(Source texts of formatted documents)

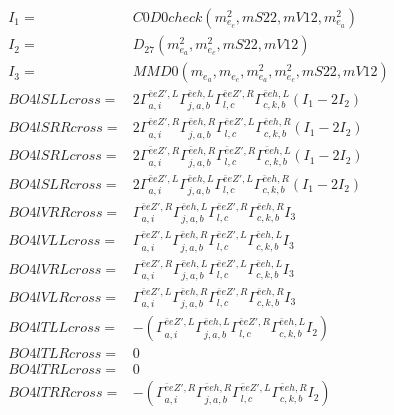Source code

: \documentclass[A4,landscape]{article}
\begin{document}
\begin{align} 
I_1 = & C0D0check(m^2_{e_{{c}}}, mS22, mV12, m^2_{e_{{a}}}) \\ 
I_2 = & D_{27}(m^2_{e_{{a}}}, m^2_{e_{{c}}}, mS22, mV12) \\ 
I_3 = & MMD0(m_{e_{{a}}}, m_{e_{{c}}}, m^2_{e_{{a}}}, m^2_{e_{{c}}}, mS22, mV12) \\ 
  BO4lSLLcross= & 2  \Gamma^{\bar{e}e {Z'} ,L}_{a, i} \Gamma^{\bar{e}e h ,L}_{j, a, b} \Gamma^{\bar{e}e {Z'} ,R}_{l, c} \Gamma^{\bar{e}e h ,L}_{c, k, b} (I_1 - 2 I_2) \\ 
  BO4lSRRcross= & 2  \Gamma^{\bar{e}e {Z'} ,R}_{a, i} \Gamma^{\bar{e}e h ,R}_{j, a, b} \Gamma^{\bar{e}e {Z'} ,L}_{l, c} \Gamma^{\bar{e}e h ,R}_{c, k, b} (I_1 - 2 I_2) \\ 
  BO4lSRLcross= & 2  \Gamma^{\bar{e}e {Z'} ,R}_{a, i} \Gamma^{\bar{e}e h ,R}_{j, a, b} \Gamma^{\bar{e}e {Z'} ,R}_{l, c} \Gamma^{\bar{e}e h ,L}_{c, k, b} (I_1 - 2 I_2) \\ 
  BO4lSLRcross= & 2  \Gamma^{\bar{e}e {Z'} ,L}_{a, i} \Gamma^{\bar{e}e h ,L}_{j, a, b} \Gamma^{\bar{e}e {Z'} ,L}_{l, c} \Gamma^{\bar{e}e h ,R}_{c, k, b} (I_1 - 2 I_2) \\ 
  BO4lVRRcross= &  \Gamma^{\bar{e}e {Z'} ,R}_{a, i} \Gamma^{\bar{e}e h ,L}_{j, a, b} \Gamma^{\bar{e}e {Z'} ,R}_{l, c} \Gamma^{\bar{e}e h ,R}_{c, k, b} I_3 \\ 
  BO4lVLLcross= &  \Gamma^{\bar{e}e {Z'} ,L}_{a, i} \Gamma^{\bar{e}e h ,R}_{j, a, b} \Gamma^{\bar{e}e {Z'} ,L}_{l, c} \Gamma^{\bar{e}e h ,L}_{c, k, b} I_3 \\ 
  BO4lVRLcross= &  \Gamma^{\bar{e}e {Z'} ,R}_{a, i} \Gamma^{\bar{e}e h ,L}_{j, a, b} \Gamma^{\bar{e}e {Z'} ,L}_{l, c} \Gamma^{\bar{e}e h ,L}_{c, k, b} I_3 \\ 
  BO4lVLRcross= &  \Gamma^{\bar{e}e {Z'} ,L}_{a, i} \Gamma^{\bar{e}e h ,R}_{j, a, b} \Gamma^{\bar{e}e {Z'} ,R}_{l, c} \Gamma^{\bar{e}e h ,R}_{c, k, b} I_3 \\ 
  BO4lTLLcross= & -( \Gamma^{\bar{e}e {Z'} ,L}_{a, i} \Gamma^{\bar{e}e h ,L}_{j, a, b} \Gamma^{\bar{e}e {Z'} ,R}_{l, c} \Gamma^{\bar{e}e h ,L}_{c, k, b} I_2) \\ 
  BO4lTLRcross= & 0 \\ 
  BO4lTRLcross= & 0 \\ 
  BO4lTRRcross= & -( \Gamma^{\bar{e}e {Z'} ,R}_{a, i} \Gamma^{\bar{e}e h ,R}_{j, a, b} \Gamma^{\bar{e}e {Z'} ,L}_{l, c} \Gamma^{\bar{e}e h ,R}_{c, k, b} I_2) \\ 
\end{align} 
\end{document}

### What is being asked
Exactly as they appear above, write out all the entries, without pictures.

### Output for this exercise
Source code

: \documentclass[A4,landscape]{article}
\begin{document}
\begin{align} 
I_1 = & C0D0check(m^2_{e_{{c}}}, mS22, mV12, m^2_{e_{{a}}}) \\ 
I_2 = & D_{27}(m^2_{e_{{a}}}, m^2_{e_{{c}}}, mS22, mV12) \\ 
I_3 = & MMD0(m_{e_{{a}}}, m_{e_{{c}}}, m^2_{e_{{a}}}, m^2_{e_{{c}}}, mS22, mV12) \\ 
  BO4lSLLcross= & 2  \Gamma^{\bar{e}e {Z'} ,L}_{a, i} \Gamma^{\bar{e}e h ,L}_{j, a, b} \Gamma^{\bar{e}e {Z'} ,R}_{l, c} \Gamma^{\bar{e}e h ,L}_{c, k, b} (I_1 - 2 I_2) \\ 
  BO4lSRRcross= & 2  \Gamma^{\bar{e}e {Z'} ,R}_{a, i} \Gamma^{\bar{e}e h ,R}_{j, a, b} \Gamma^{\bar{e}e {Z'} ,L}_{l, c} \Gamma^{\bar{e}e h ,R}_{c, k, b} (I_1 - 2 I_2) \\ 
  BO4lSRLcross= & 2  \Gamma^{\bar{e}e {Z'} ,R}_{a, i} \Gamma^{\bar{e}e h ,R}_{j, a, b} \Gamma^{\bar{e}e {Z'} ,R}_{l, c} \Gamma^{\bar{e}e h ,L}_{c, k, b} (I_1 - 2 I_2) \\ 
  BO4lSLRcross= & 2  \Gamma^{\bar{e}e {Z'} ,L}_{a, i} \Gamma^{\bar{e}e h ,L}_{j, a, b} \Gamma^{\bar{e}e {Z'} ,L}_{l, c} \Gamma^{\bar{e}e h ,R}_{c, k, b} (I_1 - 2 I_2) \\ 
  BO4lVRRcross= &  \Gamma^{\bar{e}e {Z'} ,R}_{a, i} \Gamma^{\bar{e}e h ,L}_{j, a, b} \Gamma^{\bar{e}e {Z'} ,R}_{l, c} \Gamma^{\bar{e}e h ,R}_{c, k, b} I_3 \\ 
  BO4lVLLcross= &  \Gamma^{\bar{e}e {Z'} ,L}_{a, i} \Gamma^{\bar{e}e h ,R}_{j, a, b} \Gamma^{\bar{e}e {Z'} ,L}_{l, c} \Gamma^{\bar{e}e h ,L}_{c, k, b} I_3 \\ 
  BO4lVRLcross= &  \Gamma^{\bar{e}e {Z'} ,R}_{a, i} \Gamma^{\bar{e}e h ,L}_{j, a, b} \Gamma^{\bar{e}e {Z'} ,L}_{l, c} \Gamma^{\bar{e}e h ,L}_{c, k, b} I_3 \\ 
  BO4lVLRcross= &  \Gamma^{\bar{e}e {Z'} ,L}_{a, i} \Gamma^{\bar{e}e h ,R}_{j, a, b} \Gamma^{\bar{e}e {Z'} ,R}_{l, c} \Gamma^{\bar{e}e h ,R}_{c, k, b} I_3 \\ 
  BO4lTLLcross= & -( \Gamma^{\bar{e}e {Z'} ,L}_{a, i} \Gamma^{\bar{e}e h ,L}_{j, a, b} \Gamma^{\bar{e}e {Z'} ,R}_{l, c} \Gamma^{\bar{e}e h ,L}_{c, k, b} I_2) \\ 
  BO4lTLRcross= & 0 \\ 
  BO4lTRLcross= & 0 \\ 
  BO4lTRRcross= & -( \Gamma^{\bar{e}e {Z'} ,R}_{a, i} \Gamma^{\bar{e}e h ,R}_{j, a, b} \Gamma^{\bar{e}e {Z'} ,L}_{l, c} \Gamma^{\bar{e}e h ,R}_{c, k, b} I_2) \\ 
\end{align} 
\end{document}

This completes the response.